Theoretical arguments and some mathematical models of host-parasite coevolution (e.g. [1- 6]) suggest host immunity as the driving source for the evolution of parasite virulence. Imperfect vaccines in particular, can play the role and recent work [7] sets to test these ideas experimentally, using the mouse malaria model, Plasmodium chabaudi. To this end the authors evolve parasite lines in immunized and nonimmunized (“naïve”) mice using serial passage of infected blood samples. They find parasite lines evolved in immunized mice become more virulent than those evolved in naive mice. Furthermore, this feature persisted even when the evolved strains were transmitted through mosquitoes.

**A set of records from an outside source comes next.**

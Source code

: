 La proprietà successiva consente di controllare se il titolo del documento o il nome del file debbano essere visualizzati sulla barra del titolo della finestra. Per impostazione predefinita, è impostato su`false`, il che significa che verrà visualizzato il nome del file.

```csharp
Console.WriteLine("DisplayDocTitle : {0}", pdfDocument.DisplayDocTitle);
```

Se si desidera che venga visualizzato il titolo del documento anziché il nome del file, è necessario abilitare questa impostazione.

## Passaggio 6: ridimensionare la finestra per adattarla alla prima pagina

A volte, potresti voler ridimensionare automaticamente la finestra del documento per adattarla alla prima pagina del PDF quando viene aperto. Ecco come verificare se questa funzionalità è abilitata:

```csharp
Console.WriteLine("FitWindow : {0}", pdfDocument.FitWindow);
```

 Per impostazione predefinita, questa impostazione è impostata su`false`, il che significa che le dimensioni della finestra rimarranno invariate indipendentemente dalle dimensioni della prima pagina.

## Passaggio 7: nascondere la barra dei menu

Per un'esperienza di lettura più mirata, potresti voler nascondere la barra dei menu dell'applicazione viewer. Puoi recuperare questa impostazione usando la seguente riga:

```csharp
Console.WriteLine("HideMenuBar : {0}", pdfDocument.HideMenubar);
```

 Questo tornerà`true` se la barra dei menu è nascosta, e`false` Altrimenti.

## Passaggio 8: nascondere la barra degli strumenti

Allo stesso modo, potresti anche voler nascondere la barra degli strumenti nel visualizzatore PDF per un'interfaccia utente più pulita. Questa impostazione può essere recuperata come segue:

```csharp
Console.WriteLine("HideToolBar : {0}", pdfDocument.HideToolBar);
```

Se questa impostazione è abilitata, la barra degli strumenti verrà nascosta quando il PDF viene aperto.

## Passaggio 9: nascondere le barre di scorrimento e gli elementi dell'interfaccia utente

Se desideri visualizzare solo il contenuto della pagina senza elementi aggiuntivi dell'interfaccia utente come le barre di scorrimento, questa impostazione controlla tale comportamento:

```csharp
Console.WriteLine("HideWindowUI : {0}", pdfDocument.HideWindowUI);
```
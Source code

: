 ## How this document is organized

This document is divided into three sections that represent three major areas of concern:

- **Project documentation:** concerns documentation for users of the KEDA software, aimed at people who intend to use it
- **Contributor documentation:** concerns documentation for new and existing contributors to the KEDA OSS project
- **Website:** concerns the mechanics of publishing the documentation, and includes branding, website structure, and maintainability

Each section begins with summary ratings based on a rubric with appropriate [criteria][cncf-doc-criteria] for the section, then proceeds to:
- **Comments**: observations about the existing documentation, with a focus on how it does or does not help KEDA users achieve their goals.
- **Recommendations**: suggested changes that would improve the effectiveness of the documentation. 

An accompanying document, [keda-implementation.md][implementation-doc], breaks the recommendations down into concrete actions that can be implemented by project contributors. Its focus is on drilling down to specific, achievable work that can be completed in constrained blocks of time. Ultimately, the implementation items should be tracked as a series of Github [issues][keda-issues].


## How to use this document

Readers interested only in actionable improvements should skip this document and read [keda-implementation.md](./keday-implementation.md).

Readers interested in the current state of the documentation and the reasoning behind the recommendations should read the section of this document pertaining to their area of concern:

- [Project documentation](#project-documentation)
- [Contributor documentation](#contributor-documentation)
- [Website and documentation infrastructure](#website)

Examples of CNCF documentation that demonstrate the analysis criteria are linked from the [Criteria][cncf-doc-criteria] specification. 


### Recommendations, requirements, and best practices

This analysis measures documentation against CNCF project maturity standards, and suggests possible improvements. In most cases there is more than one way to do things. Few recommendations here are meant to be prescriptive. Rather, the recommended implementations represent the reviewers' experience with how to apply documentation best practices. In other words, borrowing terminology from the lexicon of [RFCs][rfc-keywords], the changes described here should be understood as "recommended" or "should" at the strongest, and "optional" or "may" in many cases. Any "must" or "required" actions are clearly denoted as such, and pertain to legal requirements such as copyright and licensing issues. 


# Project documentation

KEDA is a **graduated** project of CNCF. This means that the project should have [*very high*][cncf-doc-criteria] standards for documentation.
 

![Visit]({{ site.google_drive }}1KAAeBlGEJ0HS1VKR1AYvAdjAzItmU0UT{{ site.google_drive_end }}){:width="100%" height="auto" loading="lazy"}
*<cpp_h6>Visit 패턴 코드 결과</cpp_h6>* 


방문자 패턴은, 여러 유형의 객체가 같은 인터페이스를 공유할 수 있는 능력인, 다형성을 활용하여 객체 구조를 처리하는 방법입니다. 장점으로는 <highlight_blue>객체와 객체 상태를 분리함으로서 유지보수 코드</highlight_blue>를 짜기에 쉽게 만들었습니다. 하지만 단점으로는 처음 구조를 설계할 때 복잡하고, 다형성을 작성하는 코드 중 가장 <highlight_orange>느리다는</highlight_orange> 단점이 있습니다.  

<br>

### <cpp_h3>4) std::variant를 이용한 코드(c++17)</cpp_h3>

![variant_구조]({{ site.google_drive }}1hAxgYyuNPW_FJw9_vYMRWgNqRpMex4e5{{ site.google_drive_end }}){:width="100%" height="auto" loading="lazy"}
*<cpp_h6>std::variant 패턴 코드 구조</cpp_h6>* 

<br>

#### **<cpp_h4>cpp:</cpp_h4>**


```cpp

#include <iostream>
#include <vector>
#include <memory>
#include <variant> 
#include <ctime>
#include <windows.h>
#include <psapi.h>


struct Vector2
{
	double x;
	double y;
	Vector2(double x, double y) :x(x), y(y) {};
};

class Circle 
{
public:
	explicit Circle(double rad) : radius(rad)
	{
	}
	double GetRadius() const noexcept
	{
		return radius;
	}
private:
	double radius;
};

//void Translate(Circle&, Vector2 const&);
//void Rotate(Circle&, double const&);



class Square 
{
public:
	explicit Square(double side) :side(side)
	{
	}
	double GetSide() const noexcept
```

Here we develop a mathematical model of parasite dynamics that qualitatively reproduces the experimental results of [7]. Our model accounts for the basic in-host processes: (i) production and depletion of red blood cells (RBC); (ii) immune-modulated parasite growth/ replication, (iii) immune stimulation and clearing of parasite. Besides we introduce multiple parasite strains with variable levels of virulence, and allow random mutations during replication process. The virulence is represented by a single parameter – immune stimulation threshold. So more virulent strains have higher “tolerance levels”, hence increased RBC depletion (anemia).
Numeric simulations with our model exhibit, as in [7] the overall evolution of virulence in serial passage of parasite strains, and its enhancement through partial (imperfect) immunization.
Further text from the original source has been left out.